Ayet-i kerimede “İman edip de imanlarına zulmü bulaştırmayanlar” buyrulmuş. Buradaki “zulüm” büyük günah olmayıp şirktir yani Allah’a ortak koşmaktır. Nitekim Lokman suresinde şöyle buyrulmuştur:
إِنَّ الشِّرْكَ لَظُلْمٌ عَظِيمٌ Şüphesiz şirk büyük bir zulümdür. (Lokman 13)
Bakın, bu ayet-i kerimede şirke “zulüm” denmiş ve şirkin büyük bir zulüm olduğu beyan buyrulmuş. İşte tahlilini yaptığımız ayetteki “zulüm” de şirktir ve ayetin manası şöyle olur:
— İman edip de imanlarına zulmü yani şirki bulaştırmayanlar var ya, işte güven onlar içindir ve onlar hidayet bulanların ta kendileridir.
Bunun böyle olduğuna delilimiz şudur: İzahını yaptığımız ayet En’am suresinin 82. ayetidir. Bu ayet Hazreti İbrahim’in kıssasının anlatıldığı bölümde geçmektedir. Bu kıssa şirki reddetmek hususunda nazil olmuştur ve başından sonuna kadar bunu anlatmaktadır. Bu kıssada itaat ve ibadetler zikredilmemiş, tevhid ve iman zikredilmiştir. Bu sebeple ayetteki “zulmü” şirk manasına hamletmek gerekir.
Eğer bu yaptığımız izaha itiraz edilip, “Yok, biz ayetteki ‘zulmü’ büyük günaha hamlederiz.” denilirse, biz de deriz ki: Hadi büyük günaha hamledin. İyi de bundan günah işleyenin kâfir olacağı neticesi çıkmaz ki. Bu durumda ayet şöyle izah edilir:
Müslümanların günahkârlarını yani imanlarına zulmü bulaştıranları Allahu Teâlâ korkuyla tehdit etmiş ve onlar için emniyetin olmadığını beyan buyurmuştur. Emniyetin olmaması azabın ebedî olmasını gerektirmez.

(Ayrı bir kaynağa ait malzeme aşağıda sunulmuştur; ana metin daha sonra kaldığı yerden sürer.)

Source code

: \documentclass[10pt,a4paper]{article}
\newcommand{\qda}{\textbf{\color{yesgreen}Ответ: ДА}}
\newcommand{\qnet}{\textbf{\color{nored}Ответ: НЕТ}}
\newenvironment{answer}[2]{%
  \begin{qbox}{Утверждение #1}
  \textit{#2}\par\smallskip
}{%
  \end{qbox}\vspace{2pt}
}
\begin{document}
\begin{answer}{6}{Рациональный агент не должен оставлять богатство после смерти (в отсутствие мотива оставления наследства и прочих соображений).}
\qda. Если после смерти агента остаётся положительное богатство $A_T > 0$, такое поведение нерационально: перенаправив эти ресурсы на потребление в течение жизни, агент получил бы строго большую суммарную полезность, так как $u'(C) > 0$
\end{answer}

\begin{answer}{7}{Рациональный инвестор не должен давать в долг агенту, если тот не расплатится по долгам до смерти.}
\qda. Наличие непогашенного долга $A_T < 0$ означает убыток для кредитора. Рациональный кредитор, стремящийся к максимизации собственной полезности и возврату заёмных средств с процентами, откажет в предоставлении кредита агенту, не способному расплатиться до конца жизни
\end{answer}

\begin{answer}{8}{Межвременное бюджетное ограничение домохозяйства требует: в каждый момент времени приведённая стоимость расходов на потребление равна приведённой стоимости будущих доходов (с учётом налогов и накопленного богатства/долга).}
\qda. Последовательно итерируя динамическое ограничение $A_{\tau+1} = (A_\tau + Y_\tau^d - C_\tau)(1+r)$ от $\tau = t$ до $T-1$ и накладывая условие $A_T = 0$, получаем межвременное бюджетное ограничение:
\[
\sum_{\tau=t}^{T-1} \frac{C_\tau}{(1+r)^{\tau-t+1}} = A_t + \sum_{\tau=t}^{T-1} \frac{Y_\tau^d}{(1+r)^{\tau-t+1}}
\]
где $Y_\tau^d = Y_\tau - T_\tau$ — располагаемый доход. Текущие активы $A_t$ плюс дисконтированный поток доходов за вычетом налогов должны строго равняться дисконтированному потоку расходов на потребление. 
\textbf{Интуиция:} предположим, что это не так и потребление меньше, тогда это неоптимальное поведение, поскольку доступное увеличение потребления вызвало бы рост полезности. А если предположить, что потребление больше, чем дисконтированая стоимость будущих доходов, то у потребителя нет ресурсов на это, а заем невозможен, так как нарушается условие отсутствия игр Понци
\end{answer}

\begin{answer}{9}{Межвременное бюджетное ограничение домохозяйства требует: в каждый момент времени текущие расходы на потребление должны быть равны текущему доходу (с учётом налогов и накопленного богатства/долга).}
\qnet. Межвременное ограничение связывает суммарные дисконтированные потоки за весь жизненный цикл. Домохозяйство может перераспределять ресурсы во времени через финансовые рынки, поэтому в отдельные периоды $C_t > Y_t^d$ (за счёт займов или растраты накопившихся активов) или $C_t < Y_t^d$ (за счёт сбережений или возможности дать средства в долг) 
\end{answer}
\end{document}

Ahirette nice anlar vardır ki Peygamberler dahi güven içinde olmayacak, “nefsî nefsî” diyerek korkacaktır. Günahkârların korkusu ise çok daha uzun bir süre devam edecektir. İşte ayet-i kerime bu durumu anlatmaktadır.
Ayet-i kerimede azabın ebedî olduğuna dair hiçbir işaret yoktur. Allah dilerse günahkârları korkularından sonra affeder, dilerse günahları kadar azap edip sonra cennete sokar.
Mesele bu kadar basittir!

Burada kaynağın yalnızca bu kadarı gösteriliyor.